- Required work: Every line of the entries below from the one containing "The potential creation" to the one containing "A compromise solution", both ends included, must be written out exactly. No other line belongs in the answer.

- Supplied information:
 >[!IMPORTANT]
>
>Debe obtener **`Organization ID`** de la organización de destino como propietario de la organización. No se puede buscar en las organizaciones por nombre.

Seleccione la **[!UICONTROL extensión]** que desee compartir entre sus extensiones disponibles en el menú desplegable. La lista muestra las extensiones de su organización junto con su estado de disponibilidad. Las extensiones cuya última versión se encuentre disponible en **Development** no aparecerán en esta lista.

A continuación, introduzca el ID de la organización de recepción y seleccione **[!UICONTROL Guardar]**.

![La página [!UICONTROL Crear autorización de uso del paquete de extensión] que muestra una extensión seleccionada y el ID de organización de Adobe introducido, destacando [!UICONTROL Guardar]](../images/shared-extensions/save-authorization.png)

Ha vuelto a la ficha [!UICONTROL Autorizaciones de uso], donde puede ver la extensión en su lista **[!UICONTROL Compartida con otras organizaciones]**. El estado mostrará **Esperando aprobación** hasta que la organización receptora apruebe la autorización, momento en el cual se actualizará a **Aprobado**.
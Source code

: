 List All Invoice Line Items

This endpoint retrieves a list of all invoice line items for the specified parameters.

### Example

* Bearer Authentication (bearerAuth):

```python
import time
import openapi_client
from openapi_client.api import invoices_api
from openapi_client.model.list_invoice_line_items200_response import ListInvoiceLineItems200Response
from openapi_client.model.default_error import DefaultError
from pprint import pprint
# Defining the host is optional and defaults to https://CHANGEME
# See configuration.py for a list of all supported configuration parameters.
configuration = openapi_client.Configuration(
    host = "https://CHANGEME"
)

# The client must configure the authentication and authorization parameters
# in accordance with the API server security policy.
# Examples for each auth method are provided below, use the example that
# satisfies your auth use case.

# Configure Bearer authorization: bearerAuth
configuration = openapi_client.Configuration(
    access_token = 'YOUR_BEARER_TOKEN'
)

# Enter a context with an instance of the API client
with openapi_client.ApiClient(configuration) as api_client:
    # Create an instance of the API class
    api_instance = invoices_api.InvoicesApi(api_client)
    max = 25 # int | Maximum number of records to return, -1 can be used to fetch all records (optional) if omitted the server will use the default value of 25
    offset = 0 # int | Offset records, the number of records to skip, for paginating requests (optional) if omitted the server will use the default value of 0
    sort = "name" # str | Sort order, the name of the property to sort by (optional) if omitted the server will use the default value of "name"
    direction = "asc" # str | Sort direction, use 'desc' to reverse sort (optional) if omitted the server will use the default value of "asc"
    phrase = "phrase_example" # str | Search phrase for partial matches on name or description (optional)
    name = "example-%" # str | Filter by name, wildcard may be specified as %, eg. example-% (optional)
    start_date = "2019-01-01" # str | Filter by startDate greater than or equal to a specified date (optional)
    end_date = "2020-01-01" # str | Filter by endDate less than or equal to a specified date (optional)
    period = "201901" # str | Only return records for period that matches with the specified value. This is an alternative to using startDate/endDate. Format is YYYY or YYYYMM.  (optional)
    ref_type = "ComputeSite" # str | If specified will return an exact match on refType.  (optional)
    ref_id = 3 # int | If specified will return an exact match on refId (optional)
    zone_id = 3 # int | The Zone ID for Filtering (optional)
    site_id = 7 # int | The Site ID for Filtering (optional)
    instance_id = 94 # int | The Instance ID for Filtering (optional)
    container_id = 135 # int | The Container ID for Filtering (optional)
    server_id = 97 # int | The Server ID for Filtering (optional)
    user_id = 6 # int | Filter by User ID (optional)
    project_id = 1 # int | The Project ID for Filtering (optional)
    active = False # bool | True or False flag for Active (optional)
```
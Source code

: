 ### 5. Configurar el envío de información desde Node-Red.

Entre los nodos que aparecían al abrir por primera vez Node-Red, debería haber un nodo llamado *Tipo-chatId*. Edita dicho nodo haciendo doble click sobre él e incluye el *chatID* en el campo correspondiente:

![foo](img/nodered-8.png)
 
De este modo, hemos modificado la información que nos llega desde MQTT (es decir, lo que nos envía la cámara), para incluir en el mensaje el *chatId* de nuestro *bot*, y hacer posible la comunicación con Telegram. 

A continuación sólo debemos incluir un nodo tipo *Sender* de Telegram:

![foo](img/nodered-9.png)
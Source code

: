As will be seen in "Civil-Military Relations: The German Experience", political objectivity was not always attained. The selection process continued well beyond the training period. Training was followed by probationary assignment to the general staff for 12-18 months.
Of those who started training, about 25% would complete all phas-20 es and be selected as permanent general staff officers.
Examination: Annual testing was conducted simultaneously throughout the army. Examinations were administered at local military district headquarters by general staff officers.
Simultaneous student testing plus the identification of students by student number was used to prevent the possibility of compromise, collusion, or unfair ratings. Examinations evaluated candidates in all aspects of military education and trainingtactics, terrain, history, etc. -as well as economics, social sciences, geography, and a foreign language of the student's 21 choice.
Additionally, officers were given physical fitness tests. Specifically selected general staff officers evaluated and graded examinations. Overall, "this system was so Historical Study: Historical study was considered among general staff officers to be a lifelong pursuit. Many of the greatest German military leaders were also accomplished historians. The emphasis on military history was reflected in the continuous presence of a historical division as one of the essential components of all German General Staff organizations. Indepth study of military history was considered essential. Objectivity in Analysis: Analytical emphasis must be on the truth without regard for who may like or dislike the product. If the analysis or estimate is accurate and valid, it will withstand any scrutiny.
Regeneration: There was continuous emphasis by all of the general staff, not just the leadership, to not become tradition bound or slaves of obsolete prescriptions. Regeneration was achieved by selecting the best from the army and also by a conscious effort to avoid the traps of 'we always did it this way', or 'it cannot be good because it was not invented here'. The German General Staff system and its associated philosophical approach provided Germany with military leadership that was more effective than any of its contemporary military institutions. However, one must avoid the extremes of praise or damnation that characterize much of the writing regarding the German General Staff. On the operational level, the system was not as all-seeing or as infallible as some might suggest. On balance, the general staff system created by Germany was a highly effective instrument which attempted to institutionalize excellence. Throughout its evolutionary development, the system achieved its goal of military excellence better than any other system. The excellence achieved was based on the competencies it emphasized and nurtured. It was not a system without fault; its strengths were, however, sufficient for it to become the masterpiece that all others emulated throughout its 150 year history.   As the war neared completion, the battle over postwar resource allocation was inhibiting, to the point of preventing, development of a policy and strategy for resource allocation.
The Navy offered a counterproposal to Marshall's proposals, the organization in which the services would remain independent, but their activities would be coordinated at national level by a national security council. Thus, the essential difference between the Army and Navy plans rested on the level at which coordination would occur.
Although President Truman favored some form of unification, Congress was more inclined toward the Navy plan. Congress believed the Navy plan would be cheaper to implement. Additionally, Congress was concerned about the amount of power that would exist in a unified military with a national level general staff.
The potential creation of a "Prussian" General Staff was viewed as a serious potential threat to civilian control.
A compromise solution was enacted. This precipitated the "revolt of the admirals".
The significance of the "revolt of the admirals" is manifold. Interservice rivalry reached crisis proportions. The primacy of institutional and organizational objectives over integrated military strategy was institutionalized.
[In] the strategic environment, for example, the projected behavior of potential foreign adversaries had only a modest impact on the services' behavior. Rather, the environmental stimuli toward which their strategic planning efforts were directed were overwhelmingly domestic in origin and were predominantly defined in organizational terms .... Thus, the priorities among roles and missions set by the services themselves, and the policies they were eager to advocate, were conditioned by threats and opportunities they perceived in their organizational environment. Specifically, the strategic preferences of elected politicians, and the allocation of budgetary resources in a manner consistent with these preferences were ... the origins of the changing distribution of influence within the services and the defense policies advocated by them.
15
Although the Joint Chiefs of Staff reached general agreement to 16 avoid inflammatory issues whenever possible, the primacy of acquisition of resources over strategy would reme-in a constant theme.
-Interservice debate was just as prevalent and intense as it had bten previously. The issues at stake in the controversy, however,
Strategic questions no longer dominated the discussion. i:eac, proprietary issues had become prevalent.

- Solution for this problem:
The potential creation of a "Prussian" General Staff was viewed as a serious potential threat to civilian control.
A compromise solution was enacted. This precipitated the "revolt of the admirals".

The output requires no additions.